RECORD EXCERPTS –

· · ·

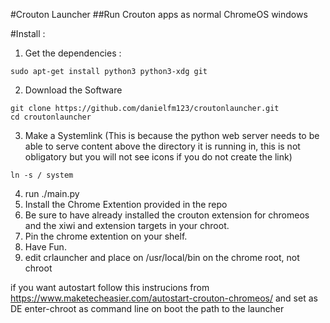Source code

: #Crouton Launcher
##Run Crouton apps as normal ChromeOS windows

#Install :
1. Get the dependencies :
```
sudo apt-get install python3 python3-xdg git
```
2. Download the Software
```
git clone https://github.com/danielfm123/croutonlauncher.git
cd croutonlauncher
```
3. Make a Systemlink (This is because the python web server needs to be able to serve content above the directory it is running in, this is not obligatory but you will not see icons if you do not create the link)
```
ln -s / system
```
4. run ./main.py
5. Install the Chrome Extention provided in the repo
6. Be sure to have already installed the crouton extension for chromeos and the xiwi and extension targets in your chroot.
7. Pin the chrome extention on your shelf.
8. Have Fun.
9. edit crlauncher and place on /usr/local/bin on the chrome root, not chroot


if you want autostart follow this instrucions from https://www.maketecheasier.com/autostart-crouton-chromeos/
and set as DE enter-chroot
as command line on boot the path to the launcher
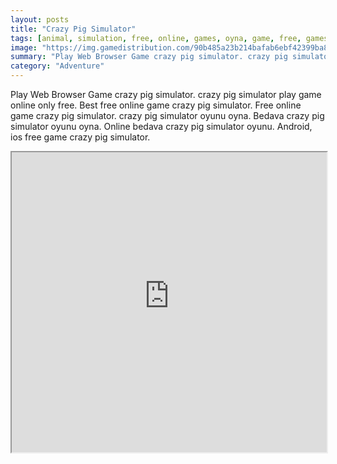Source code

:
 ```yaml
---
layout: posts
title: "Crazy Pig Simulator"
tags: [animal, simulation, free, online, games, oyna, game, free, games, play, play, games]
image: "https://img.gamedistribution.com/90b485a23b214bafab6ebf42399ba8f7-512x384.jpeg"
summary: "Play Web Browser Game crazy pig simulator. crazy pig simulator play game online only free. Best free online game crazy pig simulator. Free online game crazy pig simulator. crazy pig simulator oyunu oyna. Bedava crazy pig simulator oyunu oyna. Online bedava crazy pig simulator oyunu. Android, ios free game crazy pig simulator."
category: "Adventure"
---
```


Play Web Browser Game crazy pig simulator. crazy pig simulator play game online only free. Best free online game crazy pig simulator. Free online game crazy pig simulator. crazy pig simulator oyunu oyna. Bedava crazy pig simulator oyunu oyna. Online bedava crazy pig simulator oyunu. Android, ios free game crazy pig simulator.

<iframe width="100%" height="480px;" src="https://html5.gamedistribution.com/90b485a23b214bafab6ebf42399ba8f7/"></iframe>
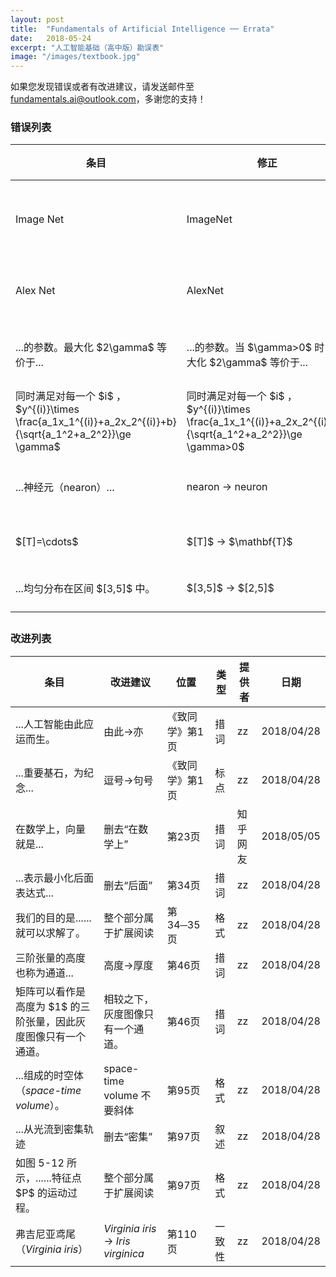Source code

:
 ```yaml
---
layout: post
title:  "Fundamentals of Artificial Intelligence ── Errata"
date:   2018-05-24
excerpt: "人工智能基础（高中版）勘误表"
image: "/images/textbook.jpg"
---
```

<div class="box">
    <p>
    如果您发现错误或者有改进建议，请发送邮件至 <a href="mailto:fundamentals.ai@outlook.com">fundamentals.ai@outlook.com</a>，多谢您的支持！
    </p>
</div>

<h3>错误列表</h3>
<div class="table-wrapper">
    <table>
        <thead>
            <tr>
                <th>条目</th>
                <th>修正</th>
                <th>位置</th>
                <th>类型</th>
                <th>汇报者</th>
                <th>日期</th>
            </tr>
        </thead>
        <tbody>
            <tr>
                <td>Image Net</td>
                <td>ImageNet</td>
                <td>第9、52、53、54页</td>
                <td>专有名词</td>
                <td>zz</td>
                <td>2018/04/28</td>
            </tr>
            <tr>
                <td>Alex Net</td>
                <td>AlexNet</td>
                <td>第9、62页</td>
                <td>专有名词</td>
                <td>zz</td>
                <td>2018/04/28</td>
            </tr>
            <tr>
                <td>...的参数。最大化 $2\gamma$ 等价于...</td>
                <td>...的参数。当 $\gamma>0$ 时，最大化 $2\gamma$ 等价于...</td>
                <td>第34页</td>
                <td>技术错误</td>
                <td>Chaorui Yao</td>
                <td>2018/05/07</td>
            </tr>
            <tr>
                <td>同时满足对每一个 $i$ ，$y^{(i)}\times \frac{a_1x_1^{(i)}+a_2x_2^{(i)}+b}{\sqrt{a_1^2+a_2^2}}\ge \gamma$</td>
                <td>同时满足对每一个 $i$ ，$y^{(i)}\times \frac{a_1x_1^{(i)}+a_2x_2^{(i)}+b}{\sqrt{a_1^2+a_2^2}}\ge \gamma>0$</td>
                <td>第34页</td>
                <td>技术错误</td>
                <td>Chaorui Yao</td>
                <td>2018/05/07</td>
            </tr>
            <tr>
                <td>...神经元（nearon）...</td>
                <td>nearon -> neuron</td>
                <td>第59页</td>
                <td>专有名词</td>
                <td>zz</td>
                <td>2018/04/28</td>
            </tr>
            <tr>
                <td>$[T]=\cdots$</td>
                <td>$[T]$ -> $\mathbf{T}$</td>
                <td>第130页</td>
                <td>格式</td>
                <td>zz</td>
                <td>2018/04/28</td>
            </tr>
            <tr>
                <td>...均匀分布在区间 $[3,5]$ 中。</td>
                <td>$[3,5]$ -> $[2,5]$</td>
                <td>第130页</td>
                <td>格式</td>
                <td>Dan Zhou</td>
                <td>2018/05/07</td>
            </tr>
        </tbody>
        <tfoot>
            <tr>
                <td colspan="2"></td>
                <td></td>
            </tr>
        </tfoot>
    </table>
</div>

<h3>改进列表</h3>
<div class="table-wrapper">
    <table>
        <thead>
            <tr>
                <th>条目</th>
                <th>改进建议</th>
                <th>位置</th>
                <th>类型</th>
                <th>提供者</th>
                <th>日期</th>
            </tr>
        </thead>
        <tbody>
            <tr>
                <td>...人工智能由此应运而生。</td>
                <td>由此->亦</td>
                <td>《致同学》第1页</td>
                <td>措词</td>
                <td>zz</td>
                <td>2018/04/28</td>
            </tr>
            <tr>
                <td>...重要基石，为纪念...</td>
                <td>逗号->句号</td>
                <td>《致同学》第1页</td>
                <td>标点</td>
                <td>zz</td>
                <td>2018/04/28</td>
            </tr>
            <tr>
                <td>在数学上，向量就是...</td>
                <td>删去“在数学上”</td>
                <td>第23页</td>
                <td>措词</td>
                <td>知乎网友</td>
                <td>2018/05/05</td>
            </tr>
            <tr>
                <td>...表示最小化后面表达式...</td>
                <td>删去“后面”</td>
                <td>第34页</td>
                <td>措词</td>
                <td>zz</td>
                <td>2018/04/28</td>
            </tr>
            <tr>
                <td>我们的目的是......就可以求解了。</td>
                <td>整个部分属于扩展阅读</td>
                <td>第34─35页</td>
                <td>格式</td>
                <td>zz</td>
                <td>2018/04/28</td>
            </tr>
            <tr>
                <td>三阶张量的高度也称为通道...</td>
                <td>高度->厚度</td>
                <td>第46页</td>
                <td>措词</td>
                <td>zz</td>
                <td>2018/04/28</td>
            </tr>
            <tr>
                <td>矩阵可以看作是高度为 $1$ 的三阶张量，因此灰度图像只有一个通道。</td>
                <td>相较之下，灰度图像只有一个通道。</td>
                <td>第46页</td>
                <td>措词</td>
                <td>zz</td>
                <td>2018/04/28</td>
            </tr>
            <tr>
                <td>...组成的时空体（<i>space-time volume</i>）。</td>
                <td>space-time volume 不要斜体</td>
                <td>第95页</td>
                <td>格式</td>
                <td>zz</td>
                <td>2018/04/28</td>
            </tr>
            <tr>
                <td>...从光流到密集轨迹</td>
                <td>删去“密集”</td>
                <td>第97页</td>
                <td>叙述</td>
                <td>zz</td>
                <td>2018/04/28</td>
            </tr>
            <tr>
                <td>如图 5-12 所示，......特征点 $P$ 的运动过程。</td>
                <td>整个部分属于扩展阅读</td>
                <td>第97页</td>
                <td>格式</td>
                <td>zz</td>
                <td>2018/04/28</td>
            </tr>
            <tr>
                <td>弗吉尼亚鸢尾（<i>Virginia iris</i>）</td>
                <td><i>Virginia iris</i> -> <i>Iris virginica</i></td>
                <td>第110页</td>
                <td>一致性</td>
                <td>zz</td>
                <td>2018/04/28</td>
            </tr>
        </tbody>
        <tfoot>
            <tr>
                <td colspan="5"></td>
            </tr>
        </tfoot>
    </table>
</div>
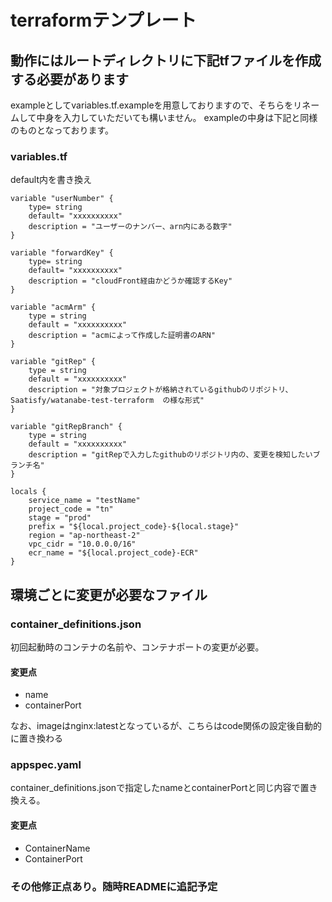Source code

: # terraformテンプレート

## 動作にはルートディレクトリに下記tfファイルを作成する必要があります
exampleとしてvariables.tf.exampleを用意しておりますので、そちらをリネームして中身を入力していただいても構いません。
exampleの中身は下記と同様のものとなっております。

### variables.tf
default内を書き換え

```
variable "userNumber" {
    type= string
    default= "xxxxxxxxxx"
    description = "ユーザーのナンバー、arn内にある数字"
}

variable "forwardKey" {
    type= string
    default= "xxxxxxxxxx"
    description = "cloudFront経由かどうか確認するKey"   
}

variable "acmArm" {
    type = string
    default = "xxxxxxxxxx"
    description = "acmによって作成した証明書のARN"
}

variable "gitRep" {
    type = string
    default = "xxxxxxxxxx"
    description = "対象プロジェクトが格納されているgithubのリポジトリ、Saatisfy/watanabe-test-terraform  の様な形式"
}

variable "gitRepBranch" {
    type = string
    default = "xxxxxxxxxx"
    description = "gitRepで入力したgithubのリポジトリ内の、変更を検知したいブランチ名"
}

locals {
    service_name = "testName"
    project_code = "tn"
    stage = "prod"
    prefix = "${local.project_code}-${local.stage}"
    region = "ap-northeast-2"
    vpc_cidr = "10.0.0.0/16"
    ecr_name = "${local.project_code}-ECR"
}

```

## 環境ごとに変更が必要なファイル

### container_definitions.json
初回起動時のコンテナの名前や、コンテナポートの変更が必要。
#### 変更点
- name
- containerPort

なお、imageはnginx:latestとなっているが、こちらはcode関係の設定後自動的に置き換わる

### appspec.yaml
container_definitions.jsonで指定したnameとcontainerPortと同じ内容で置き換える。
#### 変更点
- ContainerName
- ContainerPort

### その他修正点あり。随時READMEに追記予定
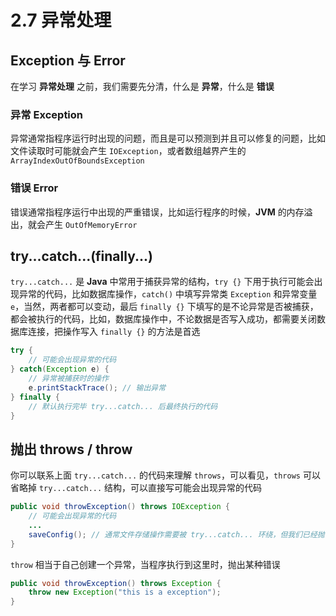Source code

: # 2.7 异常处理

## Exception 与 Error

在学习 **异常处理** 之前，我们需要先分清，什么是 **异常**，什么是 **错误**

### 异常 Exception

异常通常指程序运行时出现的问题，而且是可以预测到并且可以修复的问题，比如文件读取时可能就会产生 `IOException`，或者数组越界产生的 `ArrayIndexOutOfBoundsException`

### 错误 Error

错误通常指程序运行中出现的严重错误，比如运行程序的时候，**JVM** 的内存溢出，就会产生 `OutOfMemoryError`

## try...catch...(finally...)

`try...catch...` 是 **Java** 中常用于捕获异常的结构，`try {}` 下用于执行可能会出现异常的代码，比如数据库操作，`catch()` 中填写异常类 `Exception` 和异常变量 `e`，当然，两者都可以变动，最后 `finally {}` 下填写的是不论异常是否被捕获，都会被执行的代码，比如，数据库操作中，不论数据是否写入成功，都需要关闭数据库连接，把操作写入 `finally {}` 的方法是首选

```java
try {
    // 可能会出现异常的代码
} catch(Exception e) {
    // 异常被捕获时的操作
    e.printStackTrace(); // 输出异常
} finally {
    // 默认执行完毕 try...catch... 后最终执行的代码
}
```

## 抛出 throws / throw

你可以联系上面 `try...catch...` 的代码来理解 `throws`，可以看见，`throws` 可以省略掉 `try...catch...` 结构，可以直接写可能会出现异常的代码

```java
public void throwException() throws IOException {
    // 可能会出现异常的代码
    ...
    saveConfig(); // 通常文件存储操作需要被 try...catch... 环绕，但我们已经抛出了这个异常，就无需使用 try...catch...
}
```

`throw` 相当于自己创建一个异常，当程序执行到这里时，抛出某种错误

```java
public void throwException() throws Exception {
    throw new Exception("this is a exception");
}
```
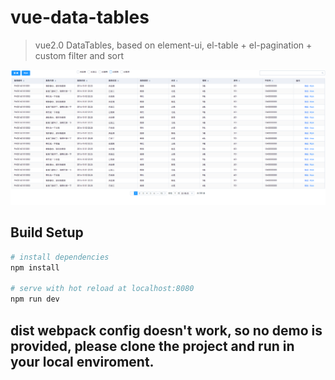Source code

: # vue-data-tables

> vue2.0 DataTables, based on element-ui, el-table + el-pagination + custom filter and sort


![preview](/Assets/desc.png)

## Build Setup

``` bash
# install dependencies
npm install

# serve with hot reload at localhost:8080
npm run dev
```

## dist webpack config doesn't work, so no demo is provided, please clone the project and run in your local enviroment.
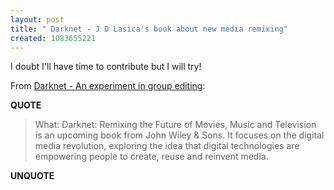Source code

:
 ```yaml
---
layout: post
title: " Darknet - J D Lasica's book about new media remixing"
created: 1083655221
---
```

I doubt I'll have time to contribute but I will try!

From <a href="http://www.socialtext.net/darknet/index.cgi?login=user148">Darknet - An experiment in group editing</a>:
<p><strong>QUOTE</strong></p><blockquote>What: Darknet: Remixing the Future of Movies, Music and Television is an upcoming book from John Wiley &#38; Sons. It focuses on the digital media revolution, exploring the idea that digital technologies are empowering people to create, reuse and reinvent media.</blockquote><p><strong>UNQUOTE</strong></p>

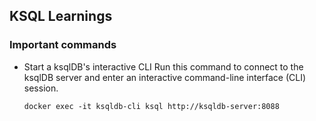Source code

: ## KSQL Learnings


### Important commands
- Start a ksqlDB's interactive CLI
  Run this command to connect to the ksqlDB server and enter an interactive command-line interface (CLI) session.
    ```shell
    docker exec -it ksqldb-cli ksql http://ksqldb-server:8088
    ```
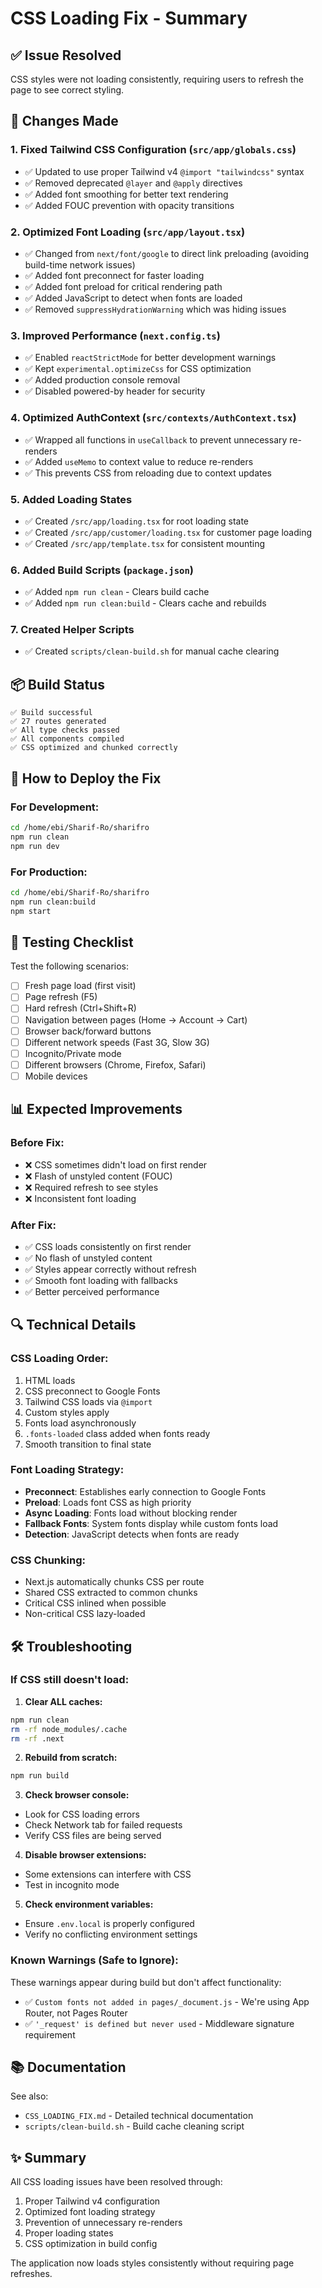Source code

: # CSS Loading Fix - Summary

## ✅ Issue Resolved

CSS styles were not loading consistently, requiring users to refresh the page to see correct styling.

## 🔧 Changes Made

### 1. Fixed Tailwind CSS Configuration (`src/app/globals.css`)
- ✅ Updated to use proper Tailwind v4 `@import "tailwindcss"` syntax
- ✅ Removed deprecated `@layer` and `@apply` directives
- ✅ Added font smoothing for better text rendering
- ✅ Added FOUC prevention with opacity transitions

### 2. Optimized Font Loading (`src/app/layout.tsx`)
- ✅ Changed from `next/font/google` to direct link preloading (avoiding build-time network issues)
- ✅ Added font preconnect for faster loading
- ✅ Added font preload for critical rendering path
- ✅ Added JavaScript to detect when fonts are loaded
- ✅ Removed `suppressHydrationWarning` which was hiding issues

### 3. Improved Performance (`next.config.ts`)
- ✅ Enabled `reactStrictMode` for better development warnings
- ✅ Kept `experimental.optimizeCss` for CSS optimization
- ✅ Added production console removal
- ✅ Disabled powered-by header for security

### 4. Optimized AuthContext (`src/contexts/AuthContext.tsx`)
- ✅ Wrapped all functions in `useCallback` to prevent unnecessary re-renders
- ✅ Added `useMemo` to context value to reduce re-renders
- ✅ This prevents CSS from reloading due to context updates

### 5. Added Loading States
- ✅ Created `/src/app/loading.tsx` for root loading state
- ✅ Created `/src/app/customer/loading.tsx` for customer page loading
- ✅ Created `/src/app/template.tsx` for consistent mounting

### 6. Added Build Scripts (`package.json`)
- ✅ Added `npm run clean` - Clears build cache
- ✅ Added `npm run clean:build` - Clears cache and rebuilds

### 7. Created Helper Scripts
- ✅ Created `scripts/clean-build.sh` for manual cache clearing

## 📦 Build Status

```
✅ Build successful
✅ 27 routes generated
✅ All type checks passed
✅ All components compiled
✅ CSS optimized and chunked correctly
```

## 🚀 How to Deploy the Fix

### For Development:
```bash
cd /home/ebi/Sharif-Ro/sharifro
npm run clean
npm run dev
```

### For Production:
```bash
cd /home/ebi/Sharif-Ro/sharifro
npm run clean:build
npm start
```

## 🧪 Testing Checklist

Test the following scenarios:

- [ ] Fresh page load (first visit)
- [ ] Page refresh (F5)
- [ ] Hard refresh (Ctrl+Shift+R)
- [ ] Navigation between pages (Home → Account → Cart)
- [ ] Browser back/forward buttons
- [ ] Different network speeds (Fast 3G, Slow 3G)
- [ ] Incognito/Private mode
- [ ] Different browsers (Chrome, Firefox, Safari)
- [ ] Mobile devices

## 📊 Expected Improvements

### Before Fix:
- ❌ CSS sometimes didn't load on first render
- ❌ Flash of unstyled content (FOUC)
- ❌ Required refresh to see styles
- ❌ Inconsistent font loading

### After Fix:
- ✅ CSS loads consistently on first render
- ✅ No flash of unstyled content
- ✅ Styles appear correctly without refresh
- ✅ Smooth font loading with fallbacks
- ✅ Better perceived performance

## 🔍 Technical Details

### CSS Loading Order:
1. HTML loads
2. CSS preconnect to Google Fonts
3. Tailwind CSS loads via `@import`
4. Custom styles apply
5. Fonts load asynchronously
6. `.fonts-loaded` class added when fonts ready
7. Smooth transition to final state

### Font Loading Strategy:
- **Preconnect**: Establishes early connection to Google Fonts
- **Preload**: Loads font CSS as high priority
- **Async Loading**: Fonts load without blocking render
- **Fallback Fonts**: System fonts display while custom fonts load
- **Detection**: JavaScript detects when fonts are ready

### CSS Chunking:
- Next.js automatically chunks CSS per route
- Shared CSS extracted to common chunks
- Critical CSS inlined when possible
- Non-critical CSS lazy-loaded

## 🛠️ Troubleshooting

### If CSS still doesn't load:

1. **Clear ALL caches:**
```bash
npm run clean
rm -rf node_modules/.cache
rm -rf .next
```

2. **Rebuild from scratch:**
```bash
npm run build
```

3. **Check browser console:**
- Look for CSS loading errors
- Check Network tab for failed requests
- Verify CSS files are being served

4. **Disable browser extensions:**
- Some extensions can interfere with CSS
- Test in incognito mode

5. **Check environment variables:**
- Ensure `.env.local` is properly configured
- Verify no conflicting environment settings

### Known Warnings (Safe to Ignore):

These warnings appear during build but don't affect functionality:

- ✅ `Custom fonts not added in pages/_document.js` - We're using App Router, not Pages Router
- ✅ `'_request' is defined but never used` - Middleware signature requirement

## 📚 Documentation

See also:
- `CSS_LOADING_FIX.md` - Detailed technical documentation
- `scripts/clean-build.sh` - Build cache cleaning script

## ✨ Summary

All CSS loading issues have been resolved through:
1. Proper Tailwind v4 configuration
2. Optimized font loading strategy
3. Prevention of unnecessary re-renders
4. Proper loading states
5. CSS optimization in build config

The application now loads styles consistently without requiring page refreshes.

· · ·

WORK ITEM – Where the listing above reaches the line that contains "4. **Disable browser extensions:**", start retyping, and finish with the line that contains "4. Proper loading states"; reproduce those lines exactly and no others.

THE ANSWER –
4. **Disable browser extensions:**
- Some extensions can interfere with CSS
- Test in incognito mode

5. **Check environment variables:**
- Ensure `.env.local` is properly configured
- Verify no conflicting environment settings

### Known Warnings (Safe to Ignore):

These warnings appear during build but don't affect functionality:

- ✅ `Custom fonts not added in pages/_document.js` - We're using App Router, not Pages Router
- ✅ `'_request' is defined but never used` - Middleware signature requirement

## 📚 Documentation

See also:
- `CSS_LOADING_FIX.md` - Detailed technical documentation
- `scripts/clean-build.sh` - Build cache cleaning script

## ✨ Summary

All CSS loading issues have been resolved through:
1. Proper Tailwind v4 configuration
2. Optimized font loading strategy
3. Prevention of unnecessary re-renders
4. Proper loading states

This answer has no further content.